§ Exercise instructions: Please repeat the entries exactly as they appear and omit any images.

§ Data in this exercise:
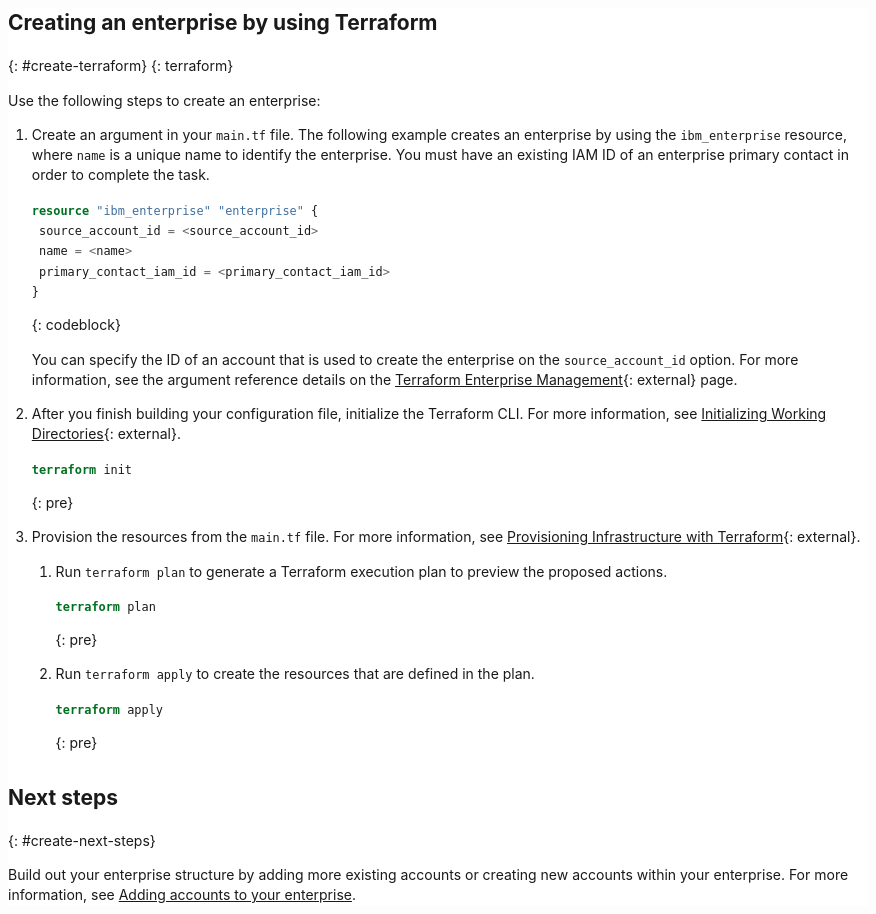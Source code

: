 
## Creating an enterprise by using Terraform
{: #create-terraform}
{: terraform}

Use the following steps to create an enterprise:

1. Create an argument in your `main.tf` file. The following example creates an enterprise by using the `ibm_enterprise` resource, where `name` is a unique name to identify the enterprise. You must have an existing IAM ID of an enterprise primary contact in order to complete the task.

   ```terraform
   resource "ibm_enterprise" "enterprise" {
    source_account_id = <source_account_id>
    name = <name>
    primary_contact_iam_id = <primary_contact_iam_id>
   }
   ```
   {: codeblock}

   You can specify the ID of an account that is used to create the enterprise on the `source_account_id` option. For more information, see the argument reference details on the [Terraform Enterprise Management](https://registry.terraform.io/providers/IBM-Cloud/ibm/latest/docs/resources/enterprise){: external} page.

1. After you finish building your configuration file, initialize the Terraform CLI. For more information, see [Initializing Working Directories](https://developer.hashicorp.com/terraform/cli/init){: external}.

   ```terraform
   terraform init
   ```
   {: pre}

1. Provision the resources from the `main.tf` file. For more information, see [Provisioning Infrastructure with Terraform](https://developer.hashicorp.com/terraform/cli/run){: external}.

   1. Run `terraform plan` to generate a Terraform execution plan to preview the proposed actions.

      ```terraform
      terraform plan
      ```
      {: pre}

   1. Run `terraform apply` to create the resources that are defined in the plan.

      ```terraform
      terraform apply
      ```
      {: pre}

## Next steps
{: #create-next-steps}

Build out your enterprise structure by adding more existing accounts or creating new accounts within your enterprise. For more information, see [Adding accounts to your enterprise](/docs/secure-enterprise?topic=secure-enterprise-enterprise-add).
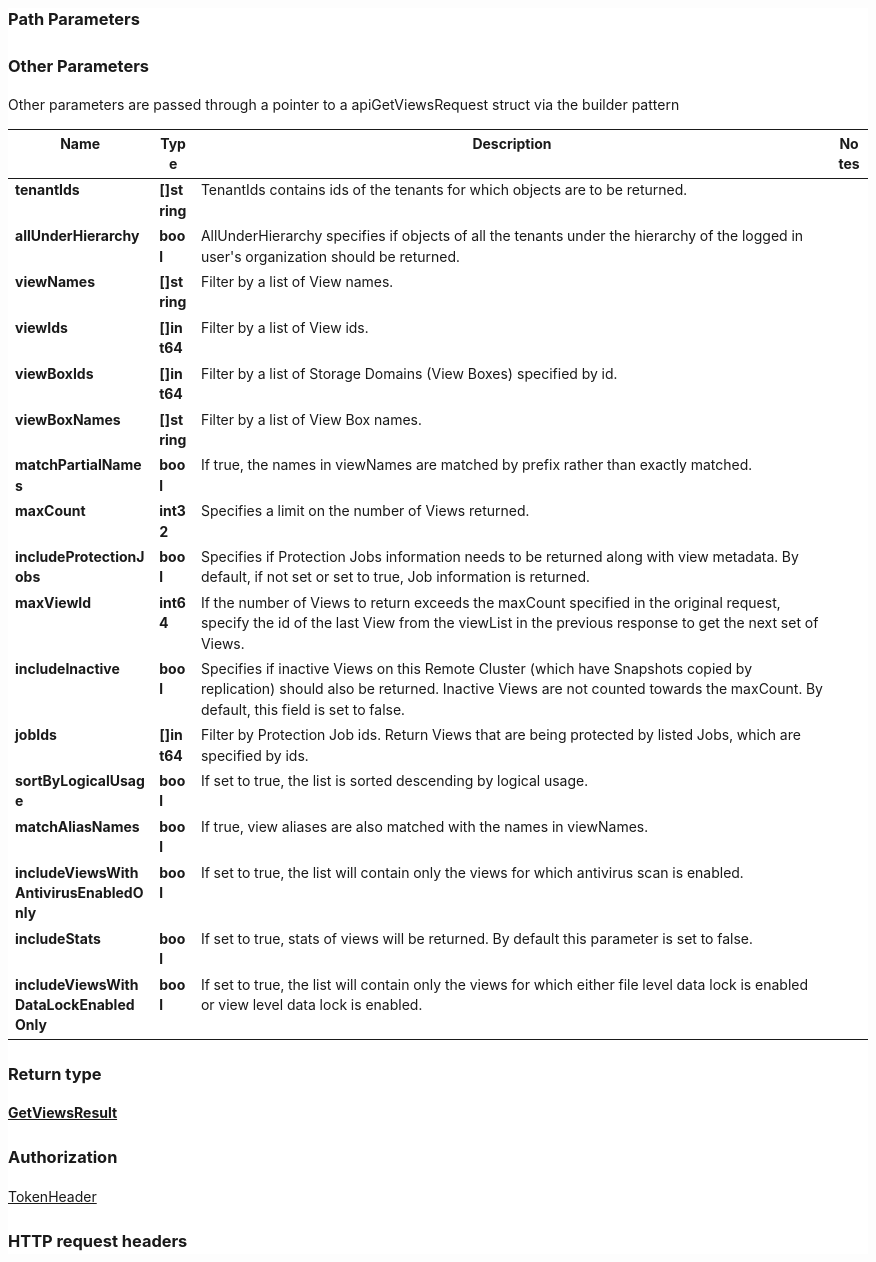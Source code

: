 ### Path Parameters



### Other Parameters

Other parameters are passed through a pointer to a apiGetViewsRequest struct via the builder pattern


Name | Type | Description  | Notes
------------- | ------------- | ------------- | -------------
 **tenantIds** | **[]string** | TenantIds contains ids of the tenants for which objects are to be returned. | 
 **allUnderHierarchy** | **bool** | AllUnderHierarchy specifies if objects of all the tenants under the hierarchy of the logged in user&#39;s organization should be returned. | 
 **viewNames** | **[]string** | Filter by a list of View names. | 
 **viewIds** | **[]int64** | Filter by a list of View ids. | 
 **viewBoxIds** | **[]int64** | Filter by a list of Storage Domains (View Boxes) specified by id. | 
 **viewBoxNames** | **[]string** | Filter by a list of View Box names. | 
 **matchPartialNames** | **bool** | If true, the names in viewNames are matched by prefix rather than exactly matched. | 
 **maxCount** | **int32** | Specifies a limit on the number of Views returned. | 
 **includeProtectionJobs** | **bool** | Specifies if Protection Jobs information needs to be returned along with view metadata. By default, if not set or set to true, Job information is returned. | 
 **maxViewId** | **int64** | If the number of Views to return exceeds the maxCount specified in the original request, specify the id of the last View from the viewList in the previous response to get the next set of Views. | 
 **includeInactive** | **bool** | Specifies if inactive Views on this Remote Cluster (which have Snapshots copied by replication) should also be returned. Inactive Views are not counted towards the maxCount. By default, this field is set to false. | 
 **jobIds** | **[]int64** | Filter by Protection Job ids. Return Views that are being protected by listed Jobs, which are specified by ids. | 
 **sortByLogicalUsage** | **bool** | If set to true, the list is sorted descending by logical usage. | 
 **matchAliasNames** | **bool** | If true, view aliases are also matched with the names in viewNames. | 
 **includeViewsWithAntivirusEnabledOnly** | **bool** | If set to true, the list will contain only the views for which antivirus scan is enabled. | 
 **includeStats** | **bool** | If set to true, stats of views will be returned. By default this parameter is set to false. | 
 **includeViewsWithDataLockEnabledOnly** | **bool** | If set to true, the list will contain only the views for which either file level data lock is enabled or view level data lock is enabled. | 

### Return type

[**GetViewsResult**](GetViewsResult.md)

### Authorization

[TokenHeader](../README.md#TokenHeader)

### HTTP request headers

§ Problem solution:
Source code

: 
## Creating an enterprise by using Terraform
{: #create-terraform}
{: terraform}

Use the following steps to create an enterprise:

1. Create an argument in your `main.tf` file. The following example creates an enterprise by using the `ibm_enterprise` resource, where `name` is a unique name to identify the enterprise. You must have an existing IAM ID of an enterprise primary contact in order to complete the task.

   ```terraform
   resource "ibm_enterprise" "enterprise" {
    source_account_id = <source_account_id>
    name = <name>
    primary_contact_iam_id = <primary_contact_iam_id>
   }
   ```
   {: codeblock}

   You can specify the ID of an account that is used to create the enterprise on the `source_account_id` option. For more information, see the argument reference details on the [Terraform Enterprise Management](https://registry.terraform.io/providers/IBM-Cloud/ibm/latest/docs/resources/enterprise){: external} page.

1. After you finish building your configuration file, initialize the Terraform CLI. For more information, see [Initializing Working Directories](https://developer.hashicorp.com/terraform/cli/init){: external}.

   ```terraform
   terraform init
   ```
   {: pre}

1. Provision the resources from the `main.tf` file. For more information, see [Provisioning Infrastructure with Terraform](https://developer.hashicorp.com/terraform/cli/run){: external}.

   1. Run `terraform plan` to generate a Terraform execution plan to preview the proposed actions.

      ```terraform
      terraform plan
      ```
      {: pre}

   1. Run `terraform apply` to create the resources that are defined in the plan.

      ```terraform
      terraform apply
      ```
      {: pre}

## Next steps
{: #create-next-steps}

Build out your enterprise structure by adding more existing accounts or creating new accounts within your enterprise. For more information, see [Adding accounts to your enterprise](/docs/secure-enterprise?topic=secure-enterprise-enterprise-add).
Source code

: ### Path Parameters



### Other Parameters

Other parameters are passed through a pointer to a apiGetViewsRequest struct via the builder pattern


Name | Type | Description  | Notes
------------- | ------------- | ------------- | -------------
 **tenantIds** | **[]string** | TenantIds contains ids of the tenants for which objects are to be returned. | 
 **allUnderHierarchy** | **bool** | AllUnderHierarchy specifies if objects of all the tenants under the hierarchy of the logged in user&#39;s organization should be returned. | 
 **viewNames** | **[]string** | Filter by a list of View names. | 
 **viewIds** | **[]int64** | Filter by a list of View ids. | 
 **viewBoxIds** | **[]int64** | Filter by a list of Storage Domains (View Boxes) specified by id. | 
 **viewBoxNames** | **[]string** | Filter by a list of View Box names. | 
 **matchPartialNames** | **bool** | If true, the names in viewNames are matched by prefix rather than exactly matched. | 
 **maxCount** | **int32** | Specifies a limit on the number of Views returned. | 
 **includeProtectionJobs** | **bool** | Specifies if Protection Jobs information needs to be returned along with view metadata. By default, if not set or set to true, Job information is returned. | 
 **maxViewId** | **int64** | If the number of Views to return exceeds the maxCount specified in the original request, specify the id of the last View from the viewList in the previous response to get the next set of Views. | 
 **includeInactive** | **bool** | Specifies if inactive Views on this Remote Cluster (which have Snapshots copied by replication) should also be returned. Inactive Views are not counted towards the maxCount. By default, this field is set to false. | 
 **jobIds** | **[]int64** | Filter by Protection Job ids. Return Views that are being protected by listed Jobs, which are specified by ids. | 
 **sortByLogicalUsage** | **bool** | If set to true, the list is sorted descending by logical usage. | 
 **matchAliasNames** | **bool** | If true, view aliases are also matched with the names in viewNames. | 
 **includeViewsWithAntivirusEnabledOnly** | **bool** | If set to true, the list will contain only the views for which antivirus scan is enabled. | 
 **includeStats** | **bool** | If set to true, stats of views will be returned. By default this parameter is set to false. | 
 **includeViewsWithDataLockEnabledOnly** | **bool** | If set to true, the list will contain only the views for which either file level data lock is enabled or view level data lock is enabled. | 

### Return type

[**GetViewsResult**](GetViewsResult.md)

### Authorization

[TokenHeader](../README.md#TokenHeader)

### HTTP request headers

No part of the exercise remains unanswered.